Masters1000: Quel avenir pour le tournoi de Bercy?
TENNIS•La survie du tournoi parisien dépend en partie de l'action de son nouveau directeur...Guy Forget n’a pas attendu l’officialisation de sa nomination à la direction du tournoi pour se creuser les méninges. Le successeur de Jean-François Caujolle sait que l’avenir de Bercy est menacé s’il ne réalise pas le programme défini avec Gilbert Ysern et Jean-Gachassin, les pontes de la fédération. Et les défis sont multiples.
Attirer les meilleurs mondiaux. Dès la fermeture des portes du POPB, dimanche soir, le capitaine de Coupe Davis, jouera les VRP de luxe sur le circuit. Plus question d’être snobé par Rafael Nadal et de voir un numéro 1 mondial, Novak Djokovic, jeter l’éponge après deux matchs. Dans son rôle de directeur, Guy Forget est avant tout là pour draguer des joueurs, parfois réticents à l’idée de disputer un énième tournoi dans la saison, juste avant le Masters de Londres. L’année prochaine, le tournoi londonien débutera le lendemain de la finale de Bercy, ce qui ne fait pas vraiment les affaires des promoteurs parisiens. Pourtant Forget ne veut pas entendre parler de surchauffe. «Tu peux jouer quatre matchs ici pour bien te préparer et jouer le Masters. On va tout faire pour rassurer les joueurs par rapport à cela.» Autre argument avancé pour défendre Paris, sa proximité avec Londres. Avant que le Masters migre sur un autre continent en 2013, Djoko, Nadal ou Federer n’ont pas fini d’entendre parler des bienfaits de l’Eurostar.

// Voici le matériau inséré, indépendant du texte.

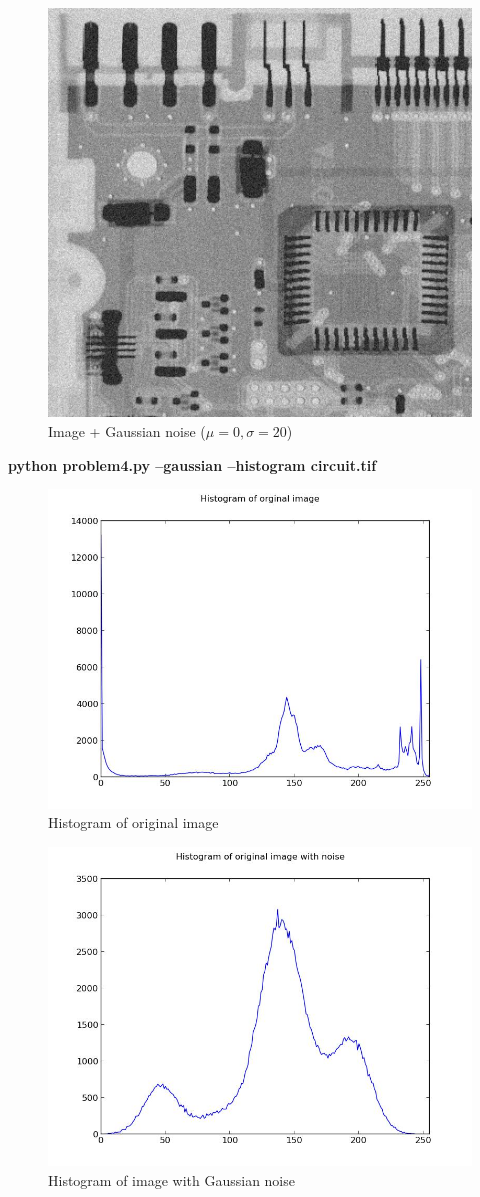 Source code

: \begin{figure}[!htb]\centering
    \includegraphics[width=0.6\linewidth]{./images/4/gaussian_noise.jpg}
    \caption{\small{Image + Gaussian noise ($\mu = 0, \sigma = 20$)}}\label{diagram:gaussian_noise}
\end{figure}


\pagebreak
\textbf{python problem4.py --gaussian --histogram circuit.tif}

\begin{figure}[!htb]\centering
    \includegraphics[width=0.7\linewidth]{./images/4/histogram_original.jpg}
    \caption{\small{Histogram of original image}}\label{diagram:histogram_original}
\end{figure}

\begin{figure}[!htb]\centering
    \includegraphics[width=0.7\linewidth]{./images/4/histogram_gaussian.jpg}
    \caption{\small{Histogram of image with Gaussian noise}}\label{diagram:histogram_gaussian}
\end{figure}


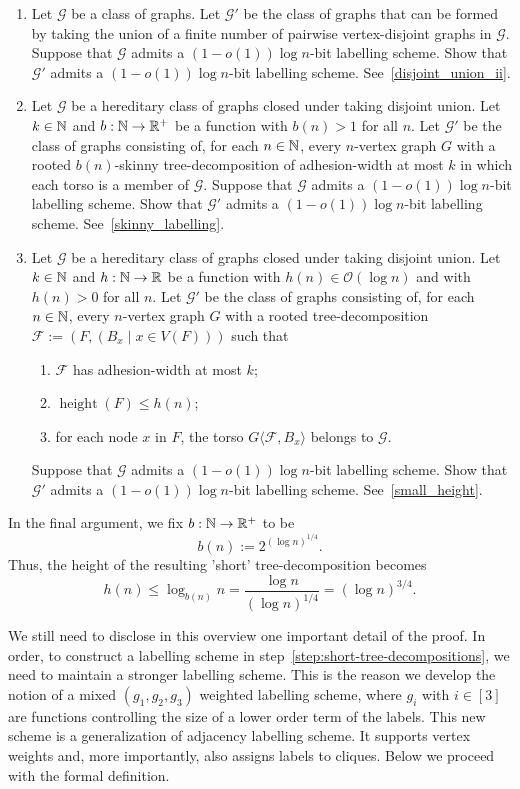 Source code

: \documentclass{patmorin}
\renewcommand{\le}{\leqslant}
\renewcommand{\leq}{\leqslant}
\newcommand{\torso}[2]{{#1}\langle{#2}\rangle}
\DeclareMathOperator{\height}{height}
\newcommand{\Oh}{\calO}
\newcommand{\calF}{\mathcal{F}}
\newcommand{\calG}{\mathcal{G}}
\newcommand{\calO}{\mathcal{O}}
\begin{document}
\begin{enumerate}[label=\rm(2\alph*)]
\item \label{step:union-closed}
Let $\calG$ be a class of graphs.
Let $\calG'$ be the class of graphs that can be formed by taking the union of a finite number of pairwise vertex-disjoint graphs in $\calG$.
    Suppose that $\calG$ admits a $(1-o(1))\log n$-bit labelling scheme.
    Show that $\calG'$ admits a $(1-o(1))\log n$-bit labelling scheme. See~\cref{disjoint_union_ii}.
\item \label{step:skinny-tree-decomposition}
Let $\calG$ be a hereditary class of graphs closed under taking disjoint union.
    Let $k\in\N$ and $b:\N\to\R^+$ be a function with $b(n)>1$ for all $n$.
    Let $\calG'$ be the class of graphs consisting of, for each $n\in\N$, every $n$-vertex graph $G$ with a rooted $b(n)$-skinny tree-decomposition of adhesion-width at most $k$ in which each torso is a member of $\calG$.
    Suppose that $\calG$ admits a $(1-o(1))\log n$-bit labelling scheme.
    Show that $\calG'$ admits a $(1-o(1))\log n$-bit labelling scheme. See~\cref{skinny_labelling}.
\item \label{step:short-tree-decompositions}
Let $\calG$ be a hereditary class of graphs closed under taking disjoint union. 
Let $k\in\N$ and  $h:\N\to\R$ be a function with $h(n)\in \Oh(\log n)$ and with $h(n)>0$ for all $n$. 
Let $\calG'$ be the class of graphs consisting of, for each $n\in\N$, every $n$-vertex graph $G$ with a rooted tree-decomposition $\calF:=(F,(B_x \mid x\in V(F)))$ such that
    \begin{enumerate}[nosep,nolistsep,label=(\rm{\roman*)}]
      \item $\calF$ has adhesion-width at most $k$;
      \item $\height(F)\le h(n)$;
      \item for each node $x$ in $F$, the torso $\torso{G}{\calF,B_x}$ belongs to $\calG$.
    \end{enumerate}
    Suppose that $\calG$ admits a $(1-o(1))\log n$-bit labelling scheme.
    Show that $\calG'$ admits a $(1-o(1))\log n$-bit labelling scheme. See~\cref{small_height}.
\end{enumerate}

In the final argument, we fix $b:\N\to\R^+$ to be 
\[
b(n):= 2^{(\log n)^{1/4}}.
\]
Thus, the height of the resulting 'short' tree-decomposition becomes
\[
h(n) \leq \log_{b(n)}n = \frac{\log n}{(\log n)^{1/4}} = (\log n)^{3/4}.
\]

We still need to disclose in this overview one important detail of the proof. In order, to construct a labelling scheme in step~\ref{step:short-tree-decompositions}, 
we need to maintain a stronger labelling scheme. 
This is the reason we develop the notion of a mixed $(g_1,g_2,g_3)$ weighted labelling scheme, where $g_i$ with $i\in[3]$ are functions controlling the size of a lower order term of the labels. 
This new scheme is a generalization of adjacency labelling scheme. 
It supports vertex weights and, more importantly, also assigns labels to cliques. Below we proceed with the formal definition. 
\end{document}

Régler le problème des conditions de jeu. Trop rapides l’année dernière, trop lents et trop abrasifs cette année. Les réflexions sur les courts et les balles de Bercy plombent chaque année le début de la semaine parisienne. «Nous cherchons avant tout à ce que le jeu soit attractif, avec des balles vives et un ( ?) terrain adapté, explique Jean-François Caujolle, directeur sortant. Cette année, on a voulu être cohérent par rapport aux tournois précédents et au Masters, c’est tout.» Seulement pour assurer la pérennité du tournoi, l’un des défis de Forget est de lui donner une réelle identité. Selon lui, il n’est pas possible de ralentir constamment le jeu dans un tournoi en salle. A l’avenir, Bercy devrait donc redevenir un rendez-vous «rapide» de la saison. «On ne peut pas dissocier la vitesse d’un court et la qualité de la balle. Je suis contre les courts en indoor avec des surfaces lentes», glisse Forget sans être caricatural: «Parce qu’une finale ici Karlovic - Isner serait ridicule.»
Séduire le public. Le problème est bien connu. Sans têtes d’affiche, pas de public. Mais au-delà du casting, il faut constamment innover à Bercy pour séduire les amateurs de tennis. Chaque année, le tournoi est contraint de drainer au moins 100.000 spectateurs sous peine de perdre son AOC «Masters1000». De ce côté-là, le bilan est positif: «On est encore en progression avec 122.000 spectateurs (contre 115.000 l’année dernière), note Caujolle, persuadé d’avoir fidélisé un public. En cinq ans, l’homme à la mèche grisonnante a réussi à doubler les ventes de la billetterie. Un succès qu’il explique par le repositionnement du tournoi sur de «l’Entertainment». Les matchs du premier tour le dimanche, les night session jusqu’à plus de minuit, les jeux de sons et lumière, les sets de David Guetta entre deux rencontres, c’est lui. «Le rôle de Guy est difficile car il faut entretenir tout ça», professe Caujolle, ravi de son coup marketing. Un vrai défi pour Forget, technicien appliqué, plus connu pour son académisme que ses folies.